Task: Would you return exactly the lines below from the line with "never actually experienced." through the line with "the definitions below.", both included, and nothing else, leaving out the pictures?

Materials provided:
┌──

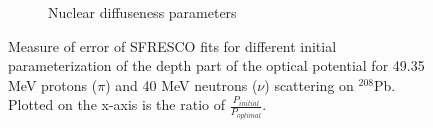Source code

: \begin{figure}[h]
\begin{subfigure}{0.5\textwidth}
		\caption{Nuclear diffuseness parameters  }
		\label{fig:pna}
        \end{subfigure}
        \caption{Measure of error of SFRESCO fits for different initial parameterization of the depth part of the optical potential for 49.35 MeV protons ($\pi$) and 40 MeV neutrons ($\nu$) scattering on $^{208}$Pb. Plotted on the x-axis is the ratio of $\frac{P_{initial}}{P_{optimal}}$. }
        \label{fig:initializations}
	\end{figure}
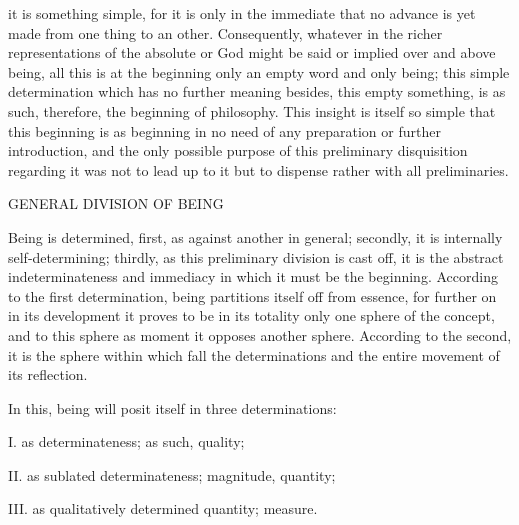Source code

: it is something simple, for it is only in the immediate that no advance is
yet made from one thing to an other. Consequently, whatever in the richer
representations of the absolute or God might be said or implied over and
above being, all this is at the beginning only an empty word and only
being; this simple determination which has no further meaning besides,
this empty something, is as such, therefore, the beginning of philosophy.
This insight is itself so simple that this beginning is as beginning in
no need of any preparation or further introduction, and the only possible
purpose of this preliminary disquisition regarding it was not to lead up to
it but to dispense rather with all preliminaries.

GENERAL DIVISION OF BEING

Being is determined, first, as against another in general;
secondly, it is internally self-determining;
thirdly, as this preliminary division is cast off,
it is the abstract indeterminateness and immediacy
in which it must be the beginning.
According to the first determination,
being partitions itself off from essence,
for further on in its development it proves to be
in its totality only one sphere of the concept, and
to this sphere as moment it opposes another sphere.
According to the second, it is the sphere within which
fall the determinations and the entire movement of its reflection.

In this, being will posit itself in three determinations:

I. as determinateness; as such, quality;

II. as sublated determinateness; magnitude, quantity;

III. as qualitatively determined quantity; measure.

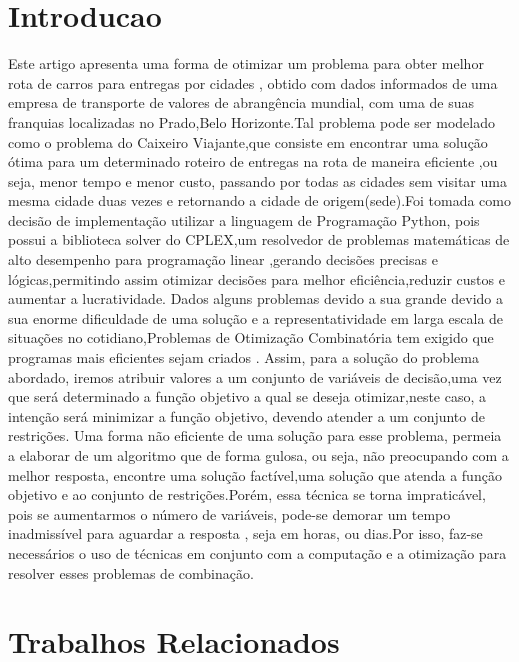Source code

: \documentclass[12pt]{article}
\begin{document}
\section{Introducao}

Este artigo apresenta uma forma de otimizar um problema para obter melhor rota de carros para entregas por cidades , obtido com dados informados de uma empresa de transporte de valores de abrangência mundial, com uma de suas franquias localizadas no Prado,Belo Horizonte.Tal problema pode ser modelado como o problema do Caixeiro Viajante,que consiste em encontrar uma solução ótima para um determinado roteiro de entregas na rota de maneira eficiente ,ou seja, menor tempo e menor custo, passando por todas as cidades sem visitar uma mesma cidade duas vezes e retornando a cidade de origem(sede).Foi tomada como decisão de implementação utilizar a linguagem de Programação Python, pois possui a biblioteca solver do CPLEX,um resolvedor de problemas matemáticas de alto desempenho para programação linear ,gerando decisões precisas e lógicas,permitindo assim otimizar decisões para melhor eficiência,reduzir custos e aumentar a lucratividade.
Dados alguns problemas devido a sua grande devido a sua enorme dificuldade de uma solução e a representatividade em larga escala de situações no cotidiano,Problemas de Otimização Combinatória tem exigido que programas mais eficientes sejam criados .
Assim, para a solução do problema abordado, iremos atribuir valores a um conjunto de variáveis de decisão,uma vez que será determinado a função objetivo a qual se deseja otimizar,neste caso, a intenção será minimizar a função objetivo, devendo atender a um conjunto de restrições.
Uma forma não eficiente de uma solução para esse problema, permeia a  elaborar de um algoritmo que de forma gulosa, ou seja, não preocupando com a melhor resposta, encontre uma solução factível,uma solução que atenda a função objetivo e ao conjunto de restrições.Porém, essa técnica se torna impraticável, pois se aumentarmos o número de variáveis, pode-se demorar um tempo inadmissível para aguardar a resposta , seja em horas, ou dias.Por isso, faz-se necessários o uso de técnicas em conjunto com a computação e a otimização para resolver esses problemas de combinação.



\section{Trabalhos Relacionados}
\end{document}
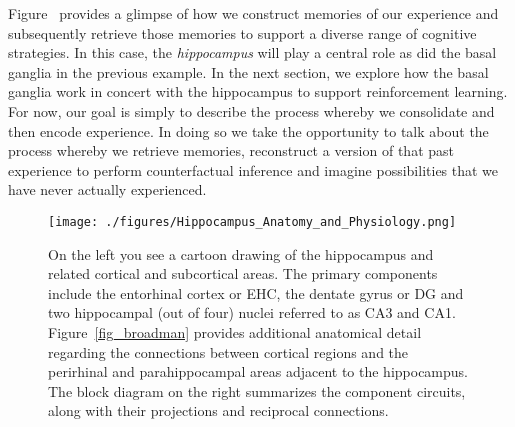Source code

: 

Figure~{} provides a glimpse of how we construct memories of our experience and subsequently retrieve those memories to support a diverse range of cognitive strategies. In this case, the {\it{hippocampus}} will play a central role as did the basal ganglia in the previous example. In the next section, we explore how the basal ganglia work in concert with the hippocampus to support reinforcement learning. For now, our goal is simply to describe the process whereby we consolidate and then encode experience. In doing so we take the opportunity to talk about the process whereby we retrieve memories, reconstruct a version of that past experience to perform counterfactual inference and imagine possibilities that we have never actually experienced. 


\begin{figure}
%
  \begin{center}
    \texttt{[image: ./figures/Hippocampus\_Anatomy\_and\_Physiology.png]} %
  \end{center}
%
  \caption{On the left you see a cartoon drawing of the hippocampus and related cortical and subcortical areas. The primary components include the entorhinal cortex or EHC, the dentate gyrus or DG and two hippocampal (out of four) nuclei referred to as CA3 and CA1. Figure~\ref{fig_broadman} provides additional anatomical detail regarding the connections between cortical regions and the perirhinal and parahippocampal areas adjacent to the hippocampus. The block diagram on the right summarizes the component circuits, along with their projections and reciprocal connections.}
%
  \label{fig_hippo}
%
\end{figure}


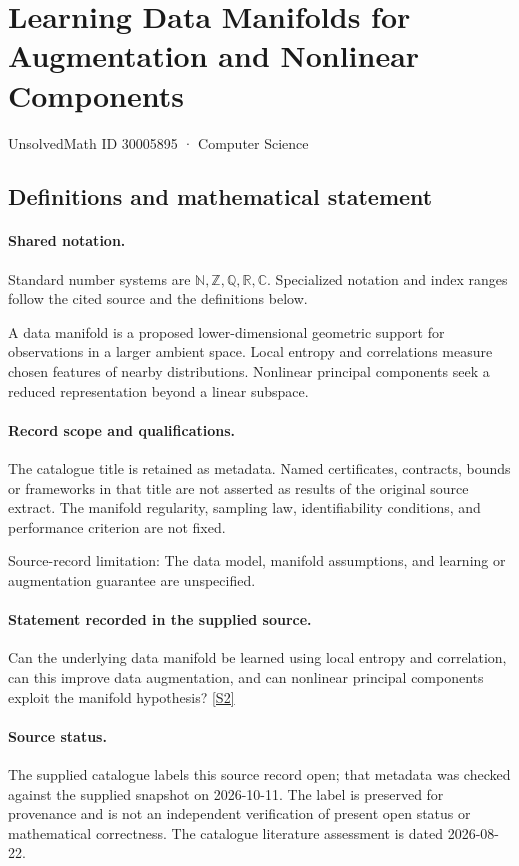\documentclass[11pt]{article}
\newcommand{\sref}[2]{\hyperlink{source:#1:#2}{[S#2]}}
\begin{document}
\setcounter{section}{30005894}
\section{Learning Data Manifolds for Augmentation and Nonlinear Components}\label{30005895}
{\small\sffamily UnsolvedMath ID 30005895 · Computer Science}
\subsection{Definitions and mathematical statement}

\paragraph{Shared notation.}Standard number systems are $\mathbb N,\mathbb Z,\mathbb Q,\mathbb R,\mathbb C$. Specialized notation and index ranges follow the cited source and the definitions below.


A data manifold is a proposed lower-dimensional geometric support for observations in a larger ambient space. Local entropy and correlations measure chosen features of nearby distributions. Nonlinear principal components seek a reduced representation beyond a linear subspace.
\paragraph{Record scope and qualifications.}
The catalogue title is retained as metadata. Named certificates, contracts, bounds or frameworks in that title are not asserted as results of the original source extract.
The manifold regularity, sampling law, identifiability conditions, and performance criterion are not fixed.

Source-record limitation: The data model, manifold assumptions, and learning or augmentation guarantee are unspecified.
\paragraph{Statement recorded in the supplied source.}
Can the underlying data manifold be learned using local entropy and correlation, can this improve data augmentation, and can nonlinear principal components exploit the manifold hypothesis? \sref{30005895}{2}
\paragraph{Source status.}
The supplied catalogue labels this source record open; that metadata was checked against the supplied snapshot on 2026-10-11. The label is preserved for provenance and is not an independent verification of present open status or mathematical correctness. The catalogue literature assessment is dated 2026-08-22.
\end{document}
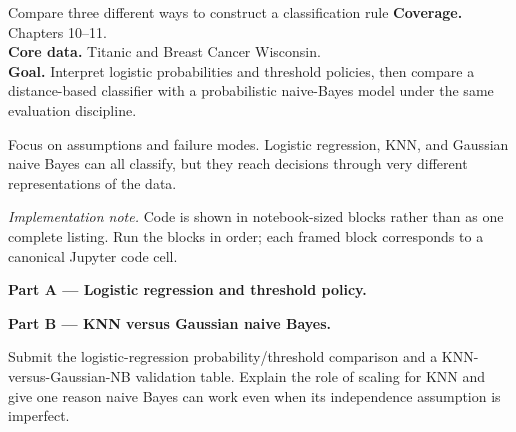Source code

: 
\begin{labproject}{Compare three different ways to construct a classification rule}
\textbf{Coverage.} Chapters 10--11.\\
\textbf{Core data.} Titanic and Breast Cancer Wisconsin.\\
\textbf{Goal.} Interpret logistic probabilities and threshold policies, then compare a distance-based classifier with a probabilistic naive-Bayes model under the same evaluation discipline.

\begin{labmode}
Focus on assumptions and failure modes. Logistic regression, KNN, and Gaussian naive Bayes can all classify, but they reach decisions through very different representations of the data.
\end{labmode}

\smallskip\noindent\textit{Implementation note.} Code is shown in notebook-sized blocks rather than as one complete listing. Run the blocks in order; each framed block corresponds to a canonical Jupyter code cell.\par

\medskip\noindent\textbf{Part A --- Logistic regression and threshold policy.}\par






\medskip\noindent\textbf{Part B --- KNN versus Gaussian naive Bayes.}\par






\end{labproject}

\begin{labdeliverable}
Submit the logistic-regression probability/threshold comparison and a KNN-versus-Gaussian-NB validation table. Explain the role of scaling for KNN and give one reason naive Bayes can work even when its independence assumption is imperfect.
\end{labdeliverable}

└──

Answer for this exercise:
Figure~{} provides a glimpse of how we construct memories of our experience and subsequently retrieve those memories to support a diverse range of cognitive strategies. In this case, the {\it{hippocampus}} will play a central role as did the basal ganglia in the previous example. In the next section, we explore how the basal ganglia work in concert with the hippocampus to support reinforcement learning. For now, our goal is simply to describe the process whereby we consolidate and then encode experience. In doing so we take the opportunity to talk about the process whereby we retrieve memories, reconstruct a version of that past experience to perform counterfactual inference and imagine possibilities that we have never actually experienced. 


\begin{figure}
%
  \begin{center}
    \texttt{[image: ./figures/Hippocampus\_Anatomy\_and\_Physiology.png]} %
  \end{center}
%
  \caption{On the left you see a cartoon drawing of the hippocampus and related cortical and subcortical areas. The primary components include the entorhinal cortex or EHC, the dentate gyrus or DG and two hippocampal (out of four) nuclei referred to as CA3 and CA1. Figure~\ref{fig_broadman} provides additional anatomical detail regarding the connections between cortical regions and the perirhinal and parahippocampal areas adjacent to the hippocampus. The block diagram on the right summarizes the component circuits, along with their projections and reciprocal connections.}
%
  \label{fig_hippo}
%
\end{figure}


\documentclass[11pt]{article}
\newcommand{\sref}[2]{\hyperlink{source:#1:#2}{[S#2]}}
\begin{document}
\setcounter{section}{30005894}
\section{Learning Data Manifolds for Augmentation and Nonlinear Components}\label{30005895}
{\small\sffamily UnsolvedMath ID 30005895 · Computer Science}
\subsection{Definitions and mathematical statement}

\paragraph{Shared notation.}Standard number systems are $\mathbb N,\mathbb Z,\mathbb Q,\mathbb R,\mathbb C$. Specialized notation and index ranges follow the cited source and the definitions below.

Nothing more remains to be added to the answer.